By the time he was up and in Ranni’s chamber, barely half an hour had passed. The suns warm glow was muted there, and the Tarnished could feel the chill of night as he laid the Dark Moon Greatsword across his lap.
“Ranni…” he hesitated, unsure of what to call her. “Lady Ranni, if you’re still listening… Blaidd- he attacked me. He was in pain, and wild, and I- I killed Blaidd, my lady. He struck down a Black Knife trying to get access to the rise”
“Blaidd is dead?” The voice was barely more than a whisper, one of pain and longing. For the Tarnished to be lying, or mistaken, or for this to be another cruel trick of the Two Fingers. In a way it was.
She had coalesced before him, though instead of sat tall and proud atop her books, Ranni was standing just in front of the Tarnished, each hand clenched and trembling, her spectral face streaked with glimmering tears.
“I am so sorry,” Was the Tarnished’s answer, his head bowed in guilt and shame. “I… I did not think my blow was fatal. He taught me it, he knew how to avoid-”
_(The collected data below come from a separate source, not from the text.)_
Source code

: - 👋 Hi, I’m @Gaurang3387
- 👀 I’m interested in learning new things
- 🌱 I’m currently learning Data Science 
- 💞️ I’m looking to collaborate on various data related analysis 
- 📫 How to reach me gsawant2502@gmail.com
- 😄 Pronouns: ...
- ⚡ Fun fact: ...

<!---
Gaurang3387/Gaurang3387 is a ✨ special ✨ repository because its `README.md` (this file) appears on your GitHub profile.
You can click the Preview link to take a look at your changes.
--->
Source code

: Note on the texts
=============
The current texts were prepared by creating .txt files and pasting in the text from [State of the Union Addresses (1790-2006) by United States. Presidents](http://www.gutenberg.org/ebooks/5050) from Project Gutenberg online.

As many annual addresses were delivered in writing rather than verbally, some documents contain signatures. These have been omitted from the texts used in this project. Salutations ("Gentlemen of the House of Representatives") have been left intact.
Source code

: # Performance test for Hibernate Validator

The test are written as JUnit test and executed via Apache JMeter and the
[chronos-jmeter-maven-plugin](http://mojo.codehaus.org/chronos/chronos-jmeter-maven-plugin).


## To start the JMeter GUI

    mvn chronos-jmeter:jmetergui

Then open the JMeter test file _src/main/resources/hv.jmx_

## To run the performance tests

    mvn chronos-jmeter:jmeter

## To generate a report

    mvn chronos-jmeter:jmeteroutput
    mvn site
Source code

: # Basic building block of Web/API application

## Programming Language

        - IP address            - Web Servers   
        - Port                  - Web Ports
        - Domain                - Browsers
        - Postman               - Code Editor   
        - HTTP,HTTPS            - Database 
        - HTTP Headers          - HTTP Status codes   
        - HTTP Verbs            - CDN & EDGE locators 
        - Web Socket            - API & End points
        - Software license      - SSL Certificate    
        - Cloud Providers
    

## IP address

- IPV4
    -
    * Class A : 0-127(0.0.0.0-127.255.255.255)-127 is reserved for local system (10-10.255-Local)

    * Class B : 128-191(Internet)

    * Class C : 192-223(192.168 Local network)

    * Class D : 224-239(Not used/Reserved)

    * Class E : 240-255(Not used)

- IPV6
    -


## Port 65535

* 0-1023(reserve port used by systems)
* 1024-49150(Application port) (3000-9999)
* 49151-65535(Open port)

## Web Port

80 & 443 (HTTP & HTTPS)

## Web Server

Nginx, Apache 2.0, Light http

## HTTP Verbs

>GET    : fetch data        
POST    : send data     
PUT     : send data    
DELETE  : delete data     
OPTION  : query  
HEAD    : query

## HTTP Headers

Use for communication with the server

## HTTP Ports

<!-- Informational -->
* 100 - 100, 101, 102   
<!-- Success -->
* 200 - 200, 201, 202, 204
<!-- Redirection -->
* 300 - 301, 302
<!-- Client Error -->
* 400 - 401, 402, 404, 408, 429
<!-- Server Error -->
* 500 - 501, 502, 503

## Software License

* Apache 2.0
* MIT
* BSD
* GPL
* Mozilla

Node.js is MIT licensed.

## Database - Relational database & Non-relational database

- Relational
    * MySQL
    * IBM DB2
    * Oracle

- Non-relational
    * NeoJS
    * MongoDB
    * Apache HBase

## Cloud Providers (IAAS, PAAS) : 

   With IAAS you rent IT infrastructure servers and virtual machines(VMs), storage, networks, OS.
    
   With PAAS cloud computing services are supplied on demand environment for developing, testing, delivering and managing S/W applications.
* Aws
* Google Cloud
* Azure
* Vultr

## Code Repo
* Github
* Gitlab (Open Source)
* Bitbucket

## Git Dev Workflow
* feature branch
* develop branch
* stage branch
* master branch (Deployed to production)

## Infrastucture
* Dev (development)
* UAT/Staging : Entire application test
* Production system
“No, Tarnished,” Ranni’s voice was hard, and full of anger. The Tarnished almost flinched away from her, afraid he was about to bear the brunt of this. “There is only one person to blame. The same that created the black knives.”
“Who?”
“None other than Ranni the Witch, of course,” Her laugh was bitter, “who else’s plots could go so wrong, after all? Who else could cause something like this.”
“That’s not-”
“True? Fair? I have led my family to ruin, my servants to death. My plots have set in motion wars and calamities I could not even imagine.” Ranni was silent for a long moment. “You should flee my service, Tarnished, before you share the same fate.”
“I will not.” The Tarnished was almost offended by that suggestion, “Ranni- my lady, I mean you no offense, but this,” he held up the sword, “is more than an oath. You did not cause Blaidd his madness, nor did you start the wars of the Shattering.”
“My plots-”
“Your plots did not release the rot onto Caelid,” The Tarnished interrupted, “your plots were not years of war and death. You have done dark deeds to free yourself of the Two Fingers, to free this world of the Greater Will. But it was your brothers and sisters who made war on each other, who unleashed horrors. Not you.”
“You are a fool, Tarnished, clouded by… by your affection for me.” Ranni’s voice was faltering, fearful.
“Yeah,” was the Tarnished’s answer, “maybe maybe it is. All I’ve got to guide me is what I feel and what I believe. I’ve seen what the Golden Order has done. I waded through the lakes of rot and fought a fucking alien for you. I have seen this world. I've seen what you've done, what Marika has done- all of it.”
“I- I get that I’m new here, I don’t have a history or a name or whatever but I’m gonna ask you,” The Tarnished reached an hand out, one final offering, “to trust me. Come with me, like you are now, or in your smaller form. See this world with me. We can still do good here, still fix some of the things that are broken.”
“Your quest-”
“My quest isn’t exactly on a time limit,” The Tarnished said, “and I’m still going to need every artifact and bit of strength I can drag out of the wilds to take the capital. As much as I love running from Noxians and giant metal balls with you, I figure it’ll be more fun to go see the real world.”
Ranni was silent for a long few moments. Long enough to strike the Tarnished with fear that she would leave again, or give up on their quest.
“I am undeserving of someone such as you.” She said, “if you believe, truly, then I will put my faith in you once more.”
“Then let's go,” the Tarnished stood, taking one of Ranni's hands, "let's go see this world."